ASSIGNED TASK: Transcribe the lines below exactly. No image belongs in the transcription.
--- RECORDS FOR THIS TASK ---
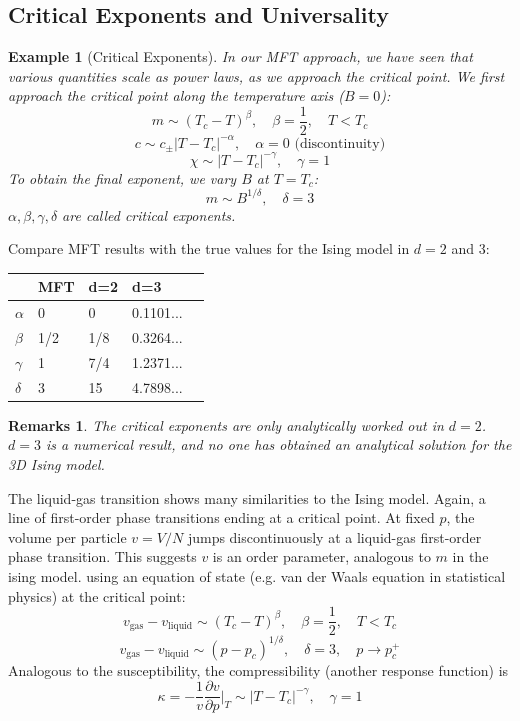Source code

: \documentclass[a4paper]{article}
\newtheorem{eg}{Example}[section]
\newtheorem{remarks}{Remarks}[section]
\theoremstyle{new}
\begin{document}
\subsection{Critical Exponents and Universality}
\begin{eg}[Critical Exponents]
In our MFT approach, we have seen that various quantities scale as power laws, as we approach the critical point. We first approach the critical point along the temperature axis ($B=0$):
$$m\sim(T_c-T)^\beta,\quad\beta=\frac{1}{2},\quad T<T_c$$
$$c\sim c_\pm|T-T_c|^{-\alpha},\quad\alpha=0\text{ (discontinuity)}$$
$$\chi\sim|T-T_c|^{-\gamma},\quad\gamma=1$$
To obtain the final exponent, we vary $B$ at $T=T_c$:
$$m\sim B^{1/\delta},\quad\delta=3$$
$\alpha,\beta,\gamma,\delta$ are called critical exponents.
\end{eg}
Compare MFT results with the true values for the Ising model in $d=2$ and 3:
\begin{table}[H]
\centering
\begin{tabular}{|l|l|l|l|l|}
\hline
      & MFT & d=2 & d=3         \\
      \hline
$\alpha$ & 0   & 0   & 0.1101...   \\
 \hline
$\beta$  & 1/2 & 1/8 & 0.3264...   \\
 \hline
$\gamma$ & 1   & 7/4 & 1.2371...   \\
 \hline
$\delta$ & 3   & 15  & 4.7898...  \\
\hline
\end{tabular}
\end{table}
\begin{remarks}
The critical exponents are only analytically worked out in $d=2$. $d=3$ is a numerical result, and no one has obtained an analytical solution for the 3D Ising model.
\end{remarks}
The liquid-gas transition shows many similarities to the Ising model. Again, a line of first-order phase transitions ending at a critical point. At fixed $p$, the volume per particle $v=V/N$ jumps discontinuously at a liquid-gas first-order phase transition. This suggests $v$ is an order parameter, analogous to $m$ in the ising model. using an equation of state (e.g. van der Waals equation in statistical physics) at the critical point:
$$v_{\text{gas}}-v_{\text{liquid}}\sim(T_c-T)^\beta,\quad\beta=\frac{1}{2},\quad T<T_c$$
$$v_{\text{gas}}-v_{\text{liquid}}\sim(p-p_c)^{1/\delta},\quad\delta=3,\quad p\rightarrow p_c^+$$
Analogous to the susceptibility, the compressibility (another response function) is
$$\kappa=-\frac{1}{v}\frac{\partial v}{\partial p}\bigg|_T\sim|T-T_c|^{-\gamma},\quad\gamma=1$$
\end{document}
---
ANSWER:
Source code

: \documentclass[a4paper]{article}
\newtheorem{eg}{Example}[section]
\newtheorem{remarks}{Remarks}[section]
\theoremstyle{new}
\begin{document}
\subsection{Critical Exponents and Universality}
\begin{eg}[Critical Exponents]
In our MFT approach, we have seen that various quantities scale as power laws, as we approach the critical point. We first approach the critical point along the temperature axis ($B=0$):
$$m\sim(T_c-T)^\beta,\quad\beta=\frac{1}{2},\quad T<T_c$$
$$c\sim c_\pm|T-T_c|^{-\alpha},\quad\alpha=0\text{ (discontinuity)}$$
$$\chi\sim|T-T_c|^{-\gamma},\quad\gamma=1$$
To obtain the final exponent, we vary $B$ at $T=T_c$:
$$m\sim B^{1/\delta},\quad\delta=3$$
$\alpha,\beta,\gamma,\delta$ are called critical exponents.
\end{eg}
Compare MFT results with the true values for the Ising model in $d=2$ and 3:
\begin{table}[H]
\centering
\begin{tabular}{|l|l|l|l|l|}
\hline
      & MFT & d=2 & d=3         \\
      \hline
$\alpha$ & 0   & 0   & 0.1101...   \\
 \hline
$\beta$  & 1/2 & 1/8 & 0.3264...   \\
 \hline
$\gamma$ & 1   & 7/4 & 1.2371...   \\
 \hline
$\delta$ & 3   & 15  & 4.7898...  \\
\hline
\end{tabular}
\end{table}
\begin{remarks}
The critical exponents are only analytically worked out in $d=2$. $d=3$ is a numerical result, and no one has obtained an analytical solution for the 3D Ising model.
\end{remarks}
The liquid-gas transition shows many similarities to the Ising model. Again, a line of first-order phase transitions ending at a critical point. At fixed $p$, the volume per particle $v=V/N$ jumps discontinuously at a liquid-gas first-order phase transition. This suggests $v$ is an order parameter, analogous to $m$ in the ising model. using an equation of state (e.g. van der Waals equation in statistical physics) at the critical point:
$$v_{\text{gas}}-v_{\text{liquid}}\sim(T_c-T)^\beta,\quad\beta=\frac{1}{2},\quad T<T_c$$
$$v_{\text{gas}}-v_{\text{liquid}}\sim(p-p_c)^{1/\delta},\quad\delta=3,\quad p\rightarrow p_c^+$$
Analogous to the susceptibility, the compressibility (another response function) is
$$\kappa=-\frac{1}{v}\frac{\partial v}{\partial p}\bigg|_T\sim|T-T_c|^{-\gamma},\quad\gamma=1$$
\end{document}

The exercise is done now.